Speaking of Amazon, the company recently gave an outspoken union organizer a special mission: Ashley Mercer, who is pregnant and at the end of her second trimester, was sent out into the parking lot of the warehouse where she works in upstate New York and told to pick up broken glass and cigarette butts. For ten hours. Without water or sunscreen, even as the temperature climbed into the high eighties. Surely, this “special accommodation” was unrelated to her unionization efforts.
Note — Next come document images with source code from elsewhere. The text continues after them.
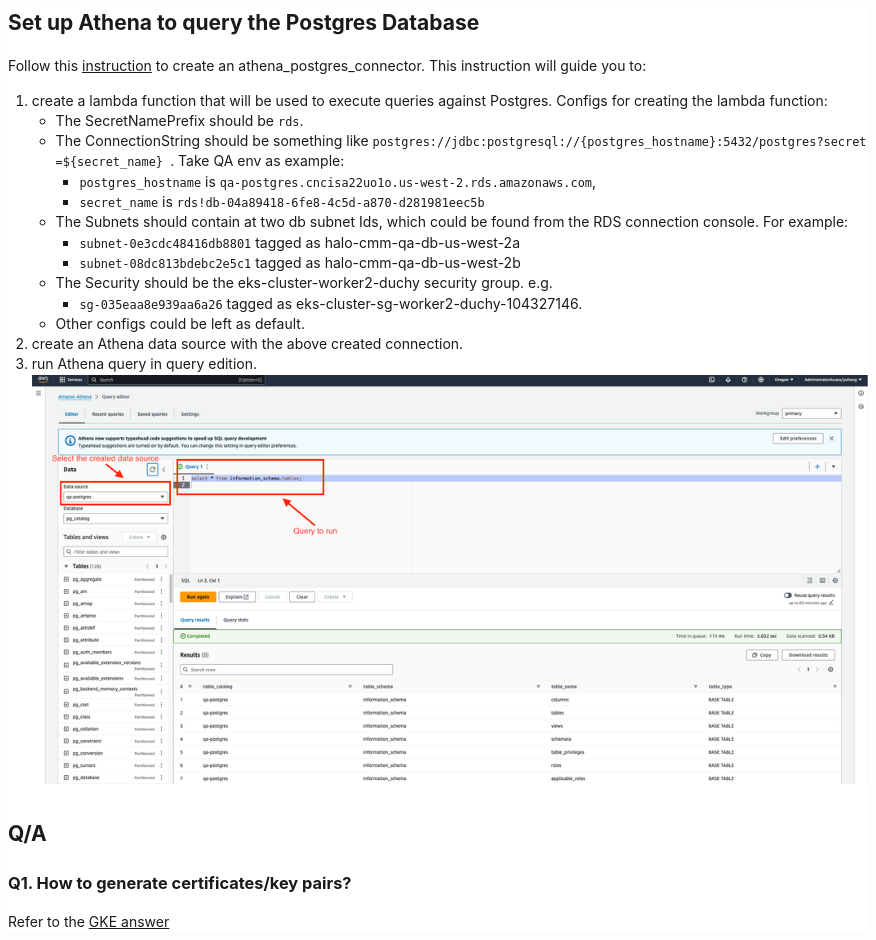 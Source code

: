 ## Set up Athena to query the Postgres Database

Follow this [instruction](https://docs.aws.amazon.com/athena/latest/ug/connectors-postgresql.html) to create 
an athena_postgres_connector. This instruction will guide you to:
1. create a lambda function that will be used to execute queries against Postgres. 
Configs for creating the lambda function:
   * The SecretNamePrefix should be `rds`.
   * The ConnectionString should be something like `postgres://jdbc:postgresql://{postgres_hostname}:5432/postgres?secret=${secret_name}
     `. Take QA env as example:
     * `postgres_hostname` is `qa-postgres.cncisa22uo1o.us-west-2.rds.amazonaws.com`,
     * `secret_name` is `rds!db-04a89418-6fe8-4c5d-a870-d281981eec5b`
   * The Subnets should contain at two db subnet Ids, which could be found from the RDS connection console. For example:
     * `subnet-0e3cdc48416db8801` tagged as halo-cmm-qa-db-us-west-2a
     * `subnet-08dc813bdebc2e5c1` tagged as halo-cmm-qa-db-us-west-2b
   * The Security should be the eks-cluster-worker2-duchy security group. e.g.
     * `sg-035eaa8e939aa6a26` tagged as eks-cluster-sg-worker2-duchy-104327146.
   * Other configs could be left as default.
2. create an Athena data source with the above created connection.
3. run Athena query in query edition. ![Athena-example](athena-usage-example.png)


## Q/A

### Q1. How to generate certificates/key pairs?

Refer to the [GKE answer](../gke/duchy-deployment.md#q1-how-to-generate-certificateskey-pairs)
She should be grateful she didn’t just get sacked, like her colleague Jason Main, another vocal organizer, who was terminated for the egregious violation of, err, not using a step stool to move some merchandise. 

 

So Sue Me!

Remember the “People’s Convoy?” That great, big cavalcade of disgruntled truckers who were going to, like, encircle D.C. and wrest their freedom from the arthritic clutches of Chuck Schumer back in March? Or something? Well, last Friday, the “leaders” of the “movement” tried to dissolve their doomed convoy, and participants were none too pleased—they’d now like to press charges against the leaders. For “fraud.” They’ve been led astray! If Ron Coleman and Marcus Summers hadn’t come along, all these fine people would have stayed home and done something useful, like arm themselves and occupy the offices of their local government. Kidnap a governor, or something. 

 

Slaughter in the Hundred Acre Wood

To the vaunted sphere of American culture now, where Variety reports filming has wrapped on Winnie the Pooh: Blood and Honey, forthcoming not from Disney but some guy named Rhys Waterfield, who is in post-production on four other sure-to-please films, including Firenado and Demonic Christmas Tree. Taking advantage of Winnie slipping into the public domain earlier this year, Waterfield has made a movie in which Winnie the Pooh and his pal Piglet go on a murderous rampage in the Hundred Acre Wood after being abandoned by a college-bound Christopher Robin. For the theme song, might we suggest this underrated gem from 1977: Amanda Lear’s “Blood and Honey”?